Professor Norma Dawson: Legal Historian, C.B.E.
(photo QUB)
The Blog is delighted to note that the distinguished legal historian, Professor Norma Dawson, of Queen’s University Belfast, has been honoured by Her Majesty with appointment as C.B.E. in the recent Queen’s Birthday Honours list. Professor Dawson’s services to legal education have been varied and many, but here it is worth recording her work as a legal historian.
Professor Dawson is also a distinguished property lawyer with a strong specialism in trade marks. This has also been reflected in her work as a legal historian, with interesting work on trade marks in the eighteenth century, as well as on matters such as treasure trove. As well as her own research, she is a past president of the Irish Legal History Society and been a major force in that Society’s programme and publications. She has facilitated and guided the work of others, as well as carrying out her own research.
Here in Scotland she is remembered for her Address to the AGM of the Stair Society on 17 November, 2012. Her topic was entitled “Letters from Inverarary – the Eighth Duke of Argyll’s correspondence with the Marquis of Dufferin and Ava, with particular reference to Gladstone’s Land Acts”. It was a tour de force. It can now be read in the Stair Society’s seventh volume of miscellany.

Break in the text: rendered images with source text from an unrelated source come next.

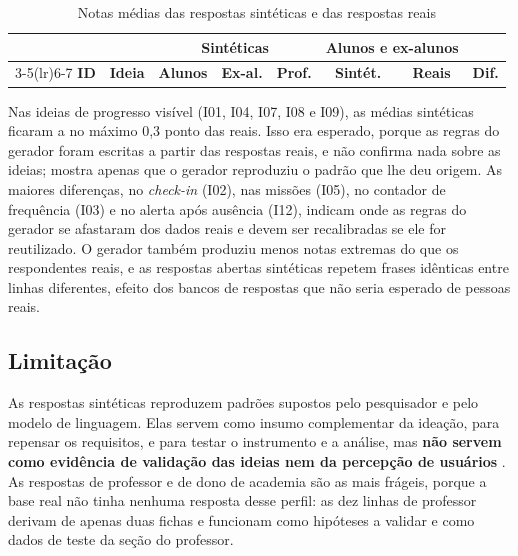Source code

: \begin{table}[!htb]
  \centering
  \caption{Notas médias das respostas sintéticas e das respostas reais}
  \label{tab:personas-comparacao}
  \footnotesize
  \begin{tabular}{clcccccc}
    \toprule
    & & \multicolumn{3}{c}{\textbf{Sintéticas}} & \multicolumn{2}{c}{\textbf{Alunos e ex-alunos}} & \\
    \cmidrule(lr){3-5}\cmidrule(lr){6-7}
    \textbf{ID} & \textbf{Ideia} & \textbf{Alunos} & \textbf{Ex-al.} & \textbf{Prof.} & \textbf{Sintét.} & \textbf{Reais} & \textbf{Dif.} \\
    \midrule
  \end{tabular}
\end{table}

Nas ideias de progresso visível (I01, I04, I07, I08 e I09), as médias
sintéticas ficaram a no máximo 0,3 ponto das reais. Isso era esperado,
porque as regras do gerador foram escritas a partir das respostas reais, e
não confirma nada sobre as ideias; mostra apenas que o gerador reproduziu
o padrão que lhe deu origem. As maiores diferenças, no \textit{check-in}
(I02), nas missões (I05), no contador de frequência (I03) e no alerta após
ausência (I12), indicam onde as regras do gerador se afastaram dos dados
reais e devem ser recalibradas se ele for reutilizado. O gerador também produziu menos notas extremas do que os respondentes
reais, e as respostas abertas sintéticas repetem frases idênticas entre
linhas diferentes, efeito dos bancos de respostas que não seria esperado
de pessoas reais.

\subsection{Limitação}

As respostas sintéticas reproduzem padrões supostos pelo pesquisador e
pelo modelo de linguagem. Elas servem como insumo complementar da
ideação, para repensar os requisitos, e para testar o instrumento e a
análise, mas \textbf{não servem como evidência de validação das ideias
nem da percepção de usuários}
\cite{argyle2023,aher2023}. As respostas de professor e de dono de
academia são as mais frágeis, porque a base real não tinha nenhuma
resposta desse perfil: as dez linhas de professor derivam de apenas duas
fichas e funcionam como hipóteses a validar e como dados de teste da
seção do professor.


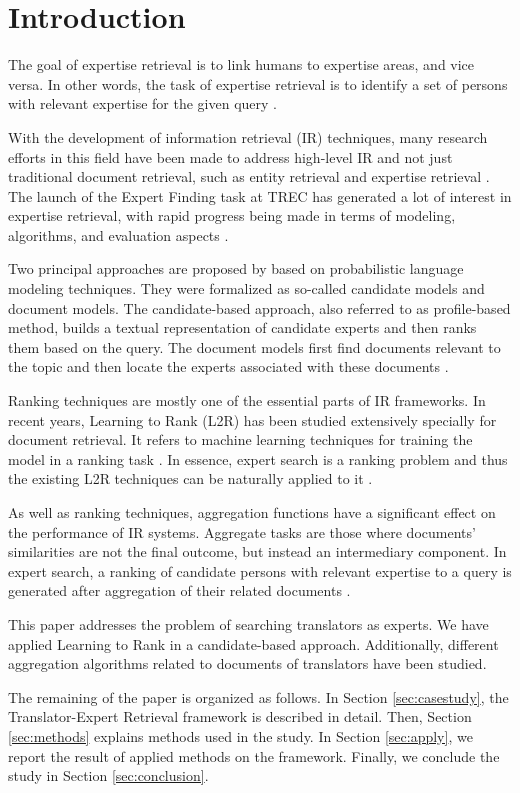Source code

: \section{Introduction}
\label{sec:introduction}
The goal of expertise retrieval is to link humans to expertise areas, and vice versa. In other words, the task of expertise retrieval is to identify a set of persons with relevant expertise for the given query \citep{er, er-community-aware}.

With the development of information retrieval (IR) techniques, many research efforts in this field have been made to address high-level IR and not just traditional document retrieval, such as entity retrieval and expertise retrieval \citep{er-sparse}. The launch of the Expert Finding task at TREC has generated a lot of interest in expertise retrieval, with rapid progress being made in terms of modeling, algorithms, and evaluation aspects \citep{trec2005, er-community-aware}.

Two principal approaches are proposed by \citet{trec2005} based on probabilistic language modeling techniques. They were formalized as so-called candidate models and document models. The candidate-based approach, also referred to as profile-based method, builds a textual representation of candidate experts and then ranks them based on the query. The document models first find documents relevant to the topic and then locate the experts associated with these documents \citep{er}.

Ranking techniques are mostly one of the essential parts of IR frameworks. In recent years, Learning to Rank (L2R) has been studied extensively specially for document retrieval. It refers to machine learning techniques for training the model in a ranking task \citep{er}. In essence, expert search is a ranking problem and thus the existing L2R techniques can be naturally applied to it \citep{l2r-intro}.

As well as ranking techniques, aggregation functions have a significant effect on the performance of IR systems. Aggregate tasks are those where documents' similarities are not
the final outcome, but instead an intermediary component. In expert search, a ranking of candidate persons with relevant expertise to a query is generated after aggregation of their related documents \citep{agg-learning}.

This paper addresses the problem of searching translators as experts. We have applied Learning to Rank in a candidate-based approach. Additionally, different aggregation algorithms related to documents of translators have been studied.

The remaining of the paper is organized as follows. In Section \ref{sec:casestudy}, the Translator-Expert Retrieval framework is described in detail. Then, Section \ref{sec:methods} explains methods used in the study. In Section \ref{sec:apply}, we report the result of applied methods on the framework. Finally, we conclude the study in Section \ref{sec:conclusion}.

If your blogger may be permitted a personal note, he started his career as a lecturer at the Queen’s University. Professor Dawson, then herself a young lecturer, was notably welcoming and helpful, and always willing to guide and advise. It is important to note that Professor Dawson, as well as brilliant as a scholar is also wise, an attribute, which, alas, not all scholars possess. It is this wisdom and experience which no doubt explains the calls on her service in the Presbyterian Church in Ireland, the Advisory Council of the Institute of Advanced Legal Studies, and as an Honorary bencher of the Inn of Court of Northern Ireland.